(Stored data)
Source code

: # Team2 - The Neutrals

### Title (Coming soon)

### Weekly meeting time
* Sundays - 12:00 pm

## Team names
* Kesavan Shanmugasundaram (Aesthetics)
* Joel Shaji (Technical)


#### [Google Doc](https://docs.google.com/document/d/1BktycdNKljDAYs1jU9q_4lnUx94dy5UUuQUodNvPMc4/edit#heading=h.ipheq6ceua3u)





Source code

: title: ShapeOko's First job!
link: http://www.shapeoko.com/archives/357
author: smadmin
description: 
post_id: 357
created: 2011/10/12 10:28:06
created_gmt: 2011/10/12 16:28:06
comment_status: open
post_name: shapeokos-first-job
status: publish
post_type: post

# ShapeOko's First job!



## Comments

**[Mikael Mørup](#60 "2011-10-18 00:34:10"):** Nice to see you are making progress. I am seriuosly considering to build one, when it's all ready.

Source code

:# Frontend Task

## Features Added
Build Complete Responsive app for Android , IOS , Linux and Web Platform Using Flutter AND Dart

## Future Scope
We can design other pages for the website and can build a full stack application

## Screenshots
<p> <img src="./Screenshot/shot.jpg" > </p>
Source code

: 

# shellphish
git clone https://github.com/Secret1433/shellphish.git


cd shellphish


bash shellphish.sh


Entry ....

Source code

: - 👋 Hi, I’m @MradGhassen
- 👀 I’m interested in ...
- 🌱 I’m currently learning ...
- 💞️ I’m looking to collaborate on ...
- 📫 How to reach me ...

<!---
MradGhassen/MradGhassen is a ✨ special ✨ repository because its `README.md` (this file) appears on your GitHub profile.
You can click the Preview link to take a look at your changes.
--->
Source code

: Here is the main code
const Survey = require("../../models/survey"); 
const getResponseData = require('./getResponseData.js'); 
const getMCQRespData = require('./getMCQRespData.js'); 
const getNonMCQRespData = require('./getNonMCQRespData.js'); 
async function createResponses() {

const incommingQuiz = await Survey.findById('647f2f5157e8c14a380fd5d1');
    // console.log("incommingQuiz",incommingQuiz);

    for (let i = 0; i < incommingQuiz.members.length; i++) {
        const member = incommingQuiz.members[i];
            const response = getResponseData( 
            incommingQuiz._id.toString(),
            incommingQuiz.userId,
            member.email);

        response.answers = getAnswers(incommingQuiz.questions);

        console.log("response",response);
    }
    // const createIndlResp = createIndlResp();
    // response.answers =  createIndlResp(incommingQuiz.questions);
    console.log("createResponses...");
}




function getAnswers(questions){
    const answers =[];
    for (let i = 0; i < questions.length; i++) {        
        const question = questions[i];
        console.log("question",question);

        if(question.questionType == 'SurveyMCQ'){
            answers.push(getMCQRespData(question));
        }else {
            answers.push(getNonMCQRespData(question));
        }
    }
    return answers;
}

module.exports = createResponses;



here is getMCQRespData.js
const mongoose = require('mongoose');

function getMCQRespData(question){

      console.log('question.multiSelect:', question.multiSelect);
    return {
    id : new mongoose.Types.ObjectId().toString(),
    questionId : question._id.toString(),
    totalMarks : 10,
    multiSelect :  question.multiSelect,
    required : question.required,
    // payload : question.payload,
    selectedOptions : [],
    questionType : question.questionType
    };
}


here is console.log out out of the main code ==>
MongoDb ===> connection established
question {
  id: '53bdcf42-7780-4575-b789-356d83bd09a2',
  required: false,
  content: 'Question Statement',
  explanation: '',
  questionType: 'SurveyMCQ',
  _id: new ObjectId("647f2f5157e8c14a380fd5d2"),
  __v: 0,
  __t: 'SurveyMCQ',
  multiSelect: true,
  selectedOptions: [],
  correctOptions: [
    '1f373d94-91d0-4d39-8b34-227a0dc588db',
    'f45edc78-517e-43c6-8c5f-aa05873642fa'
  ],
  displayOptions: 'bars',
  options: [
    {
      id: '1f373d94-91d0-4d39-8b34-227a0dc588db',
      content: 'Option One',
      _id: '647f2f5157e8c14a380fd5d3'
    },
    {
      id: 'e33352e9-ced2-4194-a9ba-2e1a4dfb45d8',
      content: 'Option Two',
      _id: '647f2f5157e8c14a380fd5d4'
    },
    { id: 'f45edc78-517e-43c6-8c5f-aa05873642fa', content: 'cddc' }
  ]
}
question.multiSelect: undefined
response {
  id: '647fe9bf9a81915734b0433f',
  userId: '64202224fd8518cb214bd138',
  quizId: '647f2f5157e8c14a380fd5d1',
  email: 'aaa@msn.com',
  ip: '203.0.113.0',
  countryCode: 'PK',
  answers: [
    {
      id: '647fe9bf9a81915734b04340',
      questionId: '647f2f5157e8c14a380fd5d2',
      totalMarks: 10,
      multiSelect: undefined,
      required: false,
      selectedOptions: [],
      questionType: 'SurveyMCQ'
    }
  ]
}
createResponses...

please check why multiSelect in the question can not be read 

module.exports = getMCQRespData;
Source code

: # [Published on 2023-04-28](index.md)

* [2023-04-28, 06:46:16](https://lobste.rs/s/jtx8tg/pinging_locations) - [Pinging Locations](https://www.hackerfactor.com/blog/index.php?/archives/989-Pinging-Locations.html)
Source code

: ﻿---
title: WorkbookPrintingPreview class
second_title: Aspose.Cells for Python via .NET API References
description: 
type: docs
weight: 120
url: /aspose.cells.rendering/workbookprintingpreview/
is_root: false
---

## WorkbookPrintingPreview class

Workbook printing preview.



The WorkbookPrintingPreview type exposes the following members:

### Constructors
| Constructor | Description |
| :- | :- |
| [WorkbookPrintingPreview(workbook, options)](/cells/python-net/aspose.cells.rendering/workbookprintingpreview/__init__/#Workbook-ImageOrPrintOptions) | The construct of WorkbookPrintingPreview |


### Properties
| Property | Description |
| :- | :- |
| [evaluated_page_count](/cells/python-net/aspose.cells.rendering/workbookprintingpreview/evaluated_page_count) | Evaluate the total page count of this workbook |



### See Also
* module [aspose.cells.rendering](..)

## TASK DETAILS
Please go line by line through the records above, copying each one that holds the string "questionType".

## RESPONSE
        if(question.questionType == 'SurveyMCQ'){
    questionType : question.questionType
  questionType: 'SurveyMCQ',
      questionType: 'SurveyMCQ'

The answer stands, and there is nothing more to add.